> _Required action_
Transcribe every entry precisely, omitting nothing.

> _Data section_
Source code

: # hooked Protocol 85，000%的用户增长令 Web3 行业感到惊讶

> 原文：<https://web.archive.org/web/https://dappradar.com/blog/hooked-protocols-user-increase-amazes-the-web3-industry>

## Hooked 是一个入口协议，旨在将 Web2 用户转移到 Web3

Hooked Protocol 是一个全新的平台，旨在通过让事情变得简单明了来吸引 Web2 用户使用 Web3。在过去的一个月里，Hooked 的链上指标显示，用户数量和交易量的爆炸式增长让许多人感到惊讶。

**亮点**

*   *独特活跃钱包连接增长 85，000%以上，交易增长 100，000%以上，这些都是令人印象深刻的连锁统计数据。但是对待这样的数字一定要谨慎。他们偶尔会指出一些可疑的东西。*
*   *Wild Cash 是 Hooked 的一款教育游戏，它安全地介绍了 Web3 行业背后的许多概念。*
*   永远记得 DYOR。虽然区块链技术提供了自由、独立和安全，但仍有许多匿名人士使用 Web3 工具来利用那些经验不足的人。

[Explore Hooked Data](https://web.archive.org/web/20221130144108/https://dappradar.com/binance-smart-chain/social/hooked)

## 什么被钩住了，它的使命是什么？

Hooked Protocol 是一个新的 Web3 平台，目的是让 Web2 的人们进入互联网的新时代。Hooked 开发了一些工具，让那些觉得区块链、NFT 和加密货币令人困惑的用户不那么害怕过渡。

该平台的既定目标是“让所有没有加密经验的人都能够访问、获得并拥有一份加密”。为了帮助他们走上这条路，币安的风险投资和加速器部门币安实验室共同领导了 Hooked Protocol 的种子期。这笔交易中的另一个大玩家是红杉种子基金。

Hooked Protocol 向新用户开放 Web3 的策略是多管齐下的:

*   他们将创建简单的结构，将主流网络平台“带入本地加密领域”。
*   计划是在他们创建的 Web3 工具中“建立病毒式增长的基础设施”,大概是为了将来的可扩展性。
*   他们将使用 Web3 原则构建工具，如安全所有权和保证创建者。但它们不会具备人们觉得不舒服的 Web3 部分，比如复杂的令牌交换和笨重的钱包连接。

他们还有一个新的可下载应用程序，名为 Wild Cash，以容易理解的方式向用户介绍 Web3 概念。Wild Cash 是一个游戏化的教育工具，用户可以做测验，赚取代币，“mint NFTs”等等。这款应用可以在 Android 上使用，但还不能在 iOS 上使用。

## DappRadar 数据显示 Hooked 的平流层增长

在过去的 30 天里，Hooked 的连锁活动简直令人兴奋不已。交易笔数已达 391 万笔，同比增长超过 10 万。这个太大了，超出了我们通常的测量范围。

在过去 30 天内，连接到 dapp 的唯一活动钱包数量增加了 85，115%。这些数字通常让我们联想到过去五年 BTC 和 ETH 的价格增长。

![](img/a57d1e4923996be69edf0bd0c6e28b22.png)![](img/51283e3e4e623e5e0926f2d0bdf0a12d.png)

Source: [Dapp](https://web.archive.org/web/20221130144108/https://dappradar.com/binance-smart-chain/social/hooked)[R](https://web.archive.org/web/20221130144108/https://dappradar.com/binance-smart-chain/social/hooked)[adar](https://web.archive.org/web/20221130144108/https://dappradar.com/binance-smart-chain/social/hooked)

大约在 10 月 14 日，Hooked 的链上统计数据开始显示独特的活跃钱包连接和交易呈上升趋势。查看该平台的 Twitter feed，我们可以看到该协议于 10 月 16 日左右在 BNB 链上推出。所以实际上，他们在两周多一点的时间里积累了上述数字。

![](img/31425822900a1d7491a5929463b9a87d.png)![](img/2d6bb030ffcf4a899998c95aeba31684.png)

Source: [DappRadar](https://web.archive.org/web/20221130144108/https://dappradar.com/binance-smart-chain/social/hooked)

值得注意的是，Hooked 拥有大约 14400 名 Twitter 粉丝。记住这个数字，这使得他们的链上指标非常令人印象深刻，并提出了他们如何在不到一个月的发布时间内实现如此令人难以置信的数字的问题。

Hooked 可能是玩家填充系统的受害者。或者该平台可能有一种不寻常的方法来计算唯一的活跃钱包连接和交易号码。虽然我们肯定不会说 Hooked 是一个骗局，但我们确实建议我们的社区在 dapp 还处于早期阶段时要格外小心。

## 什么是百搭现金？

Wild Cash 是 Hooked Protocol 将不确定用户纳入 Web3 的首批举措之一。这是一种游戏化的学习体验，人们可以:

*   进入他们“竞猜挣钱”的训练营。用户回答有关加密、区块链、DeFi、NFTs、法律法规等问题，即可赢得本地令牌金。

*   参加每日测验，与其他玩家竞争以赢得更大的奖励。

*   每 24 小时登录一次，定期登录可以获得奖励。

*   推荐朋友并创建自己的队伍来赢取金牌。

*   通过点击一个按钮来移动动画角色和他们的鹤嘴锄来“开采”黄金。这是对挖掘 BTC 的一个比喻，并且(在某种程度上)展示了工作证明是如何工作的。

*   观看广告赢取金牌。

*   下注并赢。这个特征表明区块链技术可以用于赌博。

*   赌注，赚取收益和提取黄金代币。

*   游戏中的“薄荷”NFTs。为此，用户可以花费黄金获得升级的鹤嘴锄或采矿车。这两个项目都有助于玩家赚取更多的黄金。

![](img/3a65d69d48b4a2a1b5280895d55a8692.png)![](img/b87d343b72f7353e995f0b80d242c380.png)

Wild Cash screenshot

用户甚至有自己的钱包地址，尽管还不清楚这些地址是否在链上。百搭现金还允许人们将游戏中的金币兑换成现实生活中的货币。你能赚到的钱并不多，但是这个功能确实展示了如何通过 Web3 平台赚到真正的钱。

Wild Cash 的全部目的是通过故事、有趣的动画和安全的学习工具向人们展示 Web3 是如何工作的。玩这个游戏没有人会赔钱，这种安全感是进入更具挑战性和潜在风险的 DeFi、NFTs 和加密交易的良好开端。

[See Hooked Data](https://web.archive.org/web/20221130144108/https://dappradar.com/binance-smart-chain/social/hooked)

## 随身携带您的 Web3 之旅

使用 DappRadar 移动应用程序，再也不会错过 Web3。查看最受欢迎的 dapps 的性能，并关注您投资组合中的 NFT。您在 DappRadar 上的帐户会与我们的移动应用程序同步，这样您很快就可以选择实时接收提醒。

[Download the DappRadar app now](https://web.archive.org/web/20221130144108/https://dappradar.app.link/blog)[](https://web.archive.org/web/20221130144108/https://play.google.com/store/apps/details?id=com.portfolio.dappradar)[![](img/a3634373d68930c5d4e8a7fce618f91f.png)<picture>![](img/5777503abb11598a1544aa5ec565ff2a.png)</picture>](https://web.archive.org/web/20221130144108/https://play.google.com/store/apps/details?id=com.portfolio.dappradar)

> _Response to the exercise_
Source code

: # hooked Protocol 85，000%的用户增长令 Web3 行业感到惊讶

> 原文：<https://web.archive.org/web/https://dappradar.com/blog/hooked-protocols-user-increase-amazes-the-web3-industry>

## Hooked 是一个入口协议，旨在将 Web2 用户转移到 Web3

Hooked Protocol 是一个全新的平台，旨在通过让事情变得简单明了来吸引 Web2 用户使用 Web3。在过去的一个月里，Hooked 的链上指标显示，用户数量和交易量的爆炸式增长让许多人感到惊讶。

**亮点**

*   *独特活跃钱包连接增长 85，000%以上，交易增长 100，000%以上，这些都是令人印象深刻的连锁统计数据。但是对待这样的数字一定要谨慎。他们偶尔会指出一些可疑的东西。*
*   *Wild Cash 是 Hooked 的一款教育游戏，它安全地介绍了 Web3 行业背后的许多概念。*
*   永远记得 DYOR。虽然区块链技术提供了自由、独立和安全，但仍有许多匿名人士使用 Web3 工具来利用那些经验不足的人。

[Explore Hooked Data](https://web.archive.org/web/20221130144108/https://dappradar.com/binance-smart-chain/social/hooked)

## 什么被钩住了，它的使命是什么？

Hooked Protocol 是一个新的 Web3 平台，目的是让 Web2 的人们进入互联网的新时代。Hooked 开发了一些工具，让那些觉得区块链、NFT 和加密货币令人困惑的用户不那么害怕过渡。

该平台的既定目标是“让所有没有加密经验的人都能够访问、获得并拥有一份加密”。为了帮助他们走上这条路，币安的风险投资和加速器部门币安实验室共同领导了 Hooked Protocol 的种子期。这笔交易中的另一个大玩家是红杉种子基金。

Hooked Protocol 向新用户开放 Web3 的策略是多管齐下的:

*   他们将创建简单的结构，将主流网络平台“带入本地加密领域”。
*   计划是在他们创建的 Web3 工具中“建立病毒式增长的基础设施”,大概是为了将来的可扩展性。
*   他们将使用 Web3 原则构建工具，如安全所有权和保证创建者。但它们不会具备人们觉得不舒服的 Web3 部分，比如复杂的令牌交换和笨重的钱包连接。

他们还有一个新的可下载应用程序，名为 Wild Cash，以容易理解的方式向用户介绍 Web3 概念。Wild Cash 是一个游戏化的教育工具，用户可以做测验，赚取代币，“mint NFTs”等等。这款应用可以在 Android 上使用，但还不能在 iOS 上使用。

## DappRadar 数据显示 Hooked 的平流层增长

在过去的 30 天里，Hooked 的连锁活动简直令人兴奋不已。交易笔数已达 391 万笔，同比增长超过 10 万。这个太大了，超出了我们通常的测量范围。

在过去 30 天内，连接到 dapp 的唯一活动钱包数量增加了 85，115%。这些数字通常让我们联想到过去五年 BTC 和 ETH 的价格增长。

![](img/a57d1e4923996be69edf0bd0c6e28b22.png)![](img/51283e3e4e623e5e0926f2d0bdf0a12d.png)

Source: [Dapp](https://web.archive.org/web/20221130144108/https://dappradar.com/binance-smart-chain/social/hooked)[R](https://web.archive.org/web/20221130144108/https://dappradar.com/binance-smart-chain/social/hooked)[adar](https://web.archive.org/web/20221130144108/https://dappradar.com/binance-smart-chain/social/hooked)

大约在 10 月 14 日，Hooked 的链上统计数据开始显示独特的活跃钱包连接和交易呈上升趋势。查看该平台的 Twitter feed，我们可以看到该协议于 10 月 16 日左右在 BNB 链上推出。所以实际上，他们在两周多一点的时间里积累了上述数字。

![](img/31425822900a1d7491a5929463b9a87d.png)![](img/2d6bb030ffcf4a899998c95aeba31684.png)

Source: [DappRadar](https://web.archive.org/web/20221130144108/https://dappradar.com/binance-smart-chain/social/hooked)

值得注意的是，Hooked 拥有大约 14400 名 Twitter 粉丝。记住这个数字，这使得他们的链上指标非常令人印象深刻，并提出了他们如何在不到一个月的发布时间内实现如此令人难以置信的数字的问题。

Hooked 可能是玩家填充系统的受害者。或者该平台可能有一种不寻常的方法来计算唯一的活跃钱包连接和交易号码。虽然我们肯定不会说 Hooked 是一个骗局，但我们确实建议我们的社区在 dapp 还处于早期阶段时要格外小心。

## 什么是百搭现金？

Wild Cash 是 Hooked Protocol 将不确定用户纳入 Web3 的首批举措之一。这是一种游戏化的学习体验，人们可以:

*   进入他们“竞猜挣钱”的训练营。用户回答有关加密、区块链、DeFi、NFTs、法律法规等问题，即可赢得本地令牌金。

*   参加每日测验，与其他玩家竞争以赢得更大的奖励。

*   每 24 小时登录一次，定期登录可以获得奖励。

*   推荐朋友并创建自己的队伍来赢取金牌。

*   通过点击一个按钮来移动动画角色和他们的鹤嘴锄来“开采”黄金。这是对挖掘 BTC 的一个比喻，并且(在某种程度上)展示了工作证明是如何工作的。

*   观看广告赢取金牌。

*   下注并赢。这个特征表明区块链技术可以用于赌博。

*   赌注，赚取收益和提取黄金代币。

*   游戏中的“薄荷”NFTs。为此，用户可以花费黄金获得升级的鹤嘴锄或采矿车。这两个项目都有助于玩家赚取更多的黄金。

![](img/3a65d69d48b4a2a1b5280895d55a8692.png)![](img/b87d343b72f7353e995f0b80d242c380.png)

Wild Cash screenshot

用户甚至有自己的钱包地址，尽管还不清楚这些地址是否在链上。百搭现金还允许人们将游戏中的金币兑换成现实生活中的货币。你能赚到的钱并不多，但是这个功能确实展示了如何通过 Web3 平台赚到真正的钱。

Wild Cash 的全部目的是通过故事、有趣的动画和安全的学习工具向人们展示 Web3 是如何工作的。玩这个游戏没有人会赔钱，这种安全感是进入更具挑战性和潜在风险的 DeFi、NFTs 和加密交易的良好开端。

[See Hooked Data](https://web.archive.org/web/20221130144108/https://dappradar.com/binance-smart-chain/social/hooked)

## 随身携带您的 Web3 之旅

使用 DappRadar 移动应用程序，再也不会错过 Web3。查看最受欢迎的 dapps 的性能，并关注您投资组合中的 NFT。您在 DappRadar 上的帐户会与我们的移动应用程序同步，这样您很快就可以选择实时接收提醒。

[Download the DappRadar app now](https://web.archive.org/web/20221130144108/https://dappradar.app.link/blog)[](https://web.archive.org/web/20221130144108/https://play.google.com/store/apps/details?id=com.portfolio.dappradar)[![](img/a3634373d68930c5d4e8a7fce618f91f.png)<picture>![](img/5777503abb11598a1544aa5ec565ff2a.png)</picture>](https://web.archive.org/web/20221130144108/https://play.google.com/store/apps/details?id=com.portfolio.dappradar)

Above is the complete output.